Increased thymidine kinase and thymidylate synthase activities in human epithelial ovarian carcinoma.

BACKGROUND

Thymidylate synthase (dTMP synthase, EC 2.1.1.45) is responsible for the de novo biosynthesis of thymidylate (dTMP) whereas thymidine kinase (TdR kinase, EC 2.7.1.21) is the salvage enzyme which leads to the production of dTMP even in presence of d TMP synthase inhibition. The current study was undertaken to compare the steady-state activities of d TMP synthase and TdR kinase in extracts of human epithelial ovarian carcinoma and normal ovaries.

MATERIAL AND METHODS

Tissue extracts of epithelial ovarian carcinomas and normal ovaries were analyzed for activities of d TMP synthase (by a method that measures released 3H2O) and TdR kinase (by polyethyleneimine impregnated (PEI) cellulose plate radioassay), methods established in this laboratory.

RESULTS

The dTMP synthase activity (mean +/- S.E.) in extracts of ovarian carcinomas (N = 11) was 0.198 +/- 0.069 and in extracts of normal ovaries (N = 12) it was 0.025 +/- 0.0004 nmol/hr/mg protein.
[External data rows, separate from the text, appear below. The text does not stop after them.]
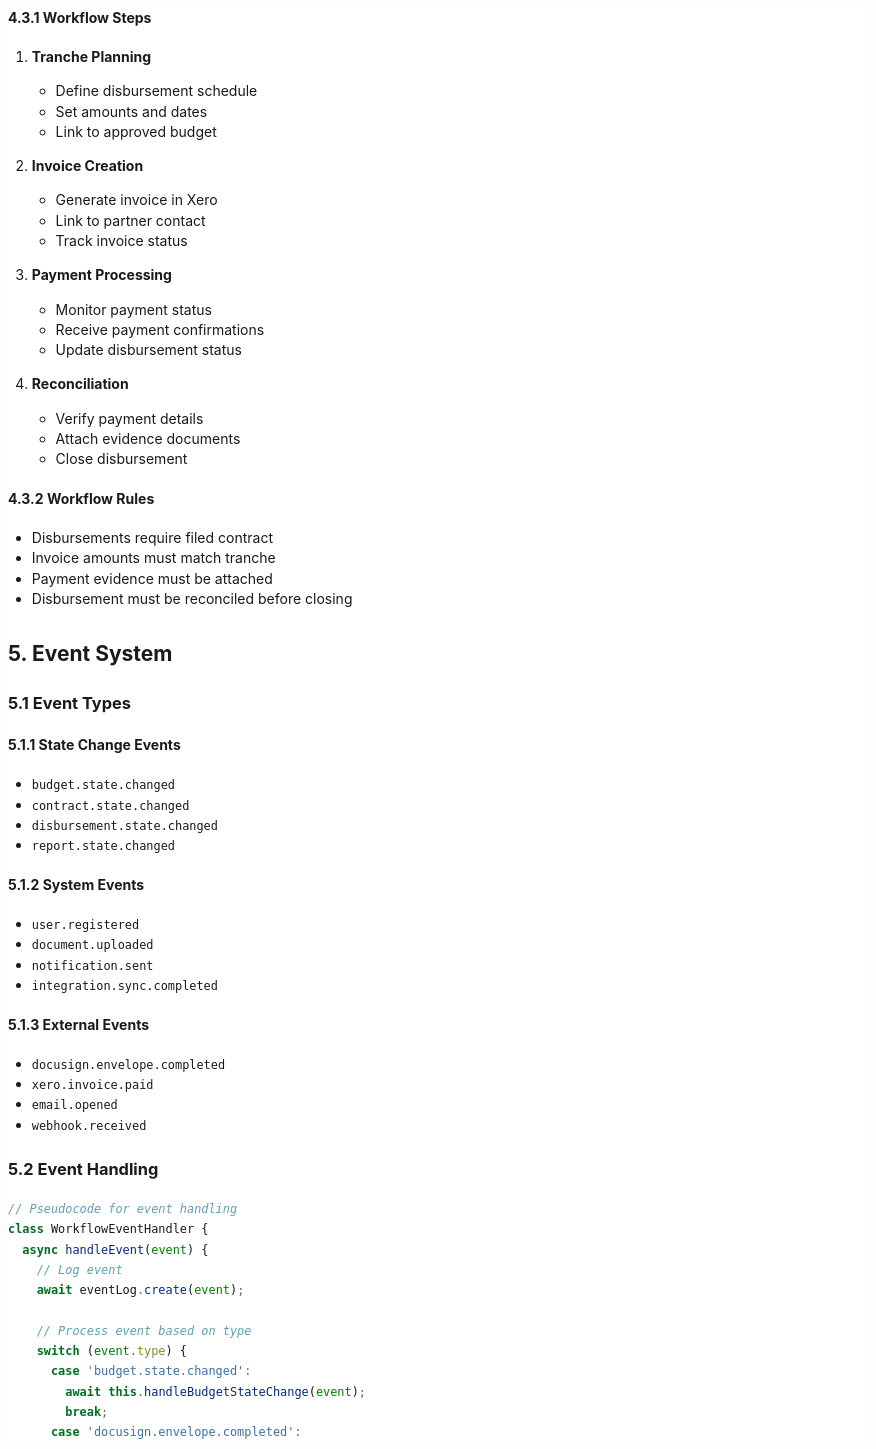 #### 4.3.1 Workflow Steps
1. **Tranche Planning**
   - Define disbursement schedule
   - Set amounts and dates
   - Link to approved budget

2. **Invoice Creation**
   - Generate invoice in Xero
   - Link to partner contact
   - Track invoice status

3. **Payment Processing**
   - Monitor payment status
   - Receive payment confirmations
   - Update disbursement status

4. **Reconciliation**
   - Verify payment details
   - Attach evidence documents
   - Close disbursement

#### 4.3.2 Workflow Rules
- Disbursements require filed contract
- Invoice amounts must match tranche
- Payment evidence must be attached
- Disbursement must be reconciled before closing

## 5. Event System

### 5.1 Event Types

#### 5.1.1 State Change Events
- `budget.state.changed`
- `contract.state.changed`
- `disbursement.state.changed`
- `report.state.changed`

#### 5.1.2 System Events
- `user.registered`
- `document.uploaded`
- `notification.sent`
- `integration.sync.completed`

#### 5.1.3 External Events
- `docusign.envelope.completed`
- `xero.invoice.paid`
- `email.opened`
- `webhook.received`

### 5.2 Event Handling

```javascript
// Pseudocode for event handling
class WorkflowEventHandler {
  async handleEvent(event) {
    // Log event
    await eventLog.create(event);
    
    // Process event based on type
    switch (event.type) {
      case 'budget.state.changed':
        await this.handleBudgetStateChange(event);
        break;
      case 'docusign.envelope.completed':
```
By contrast, TdR kinase activity in extracts of ovarian carcinoma (N = 13) was 27.7 +/- 8.5 compared to 1.0 +/- 0.3 nmol/hr/mg protein in extracts of normal ovaries (N = 15).

CONCLUSION

The observed 140-fold higher TdR kinase activity suggests that DNA synthesis may continue despite inhibition of dTMP synthase with current schedules of 5-fluorouracil (5-FU) and leucovorin. The addition of azidothymidine, a competitive inhibitor of TdR kinase, to 5-FU and leucovorin might be a rational biochemical strategy to employ in patients with refractory ovarian carcinoma.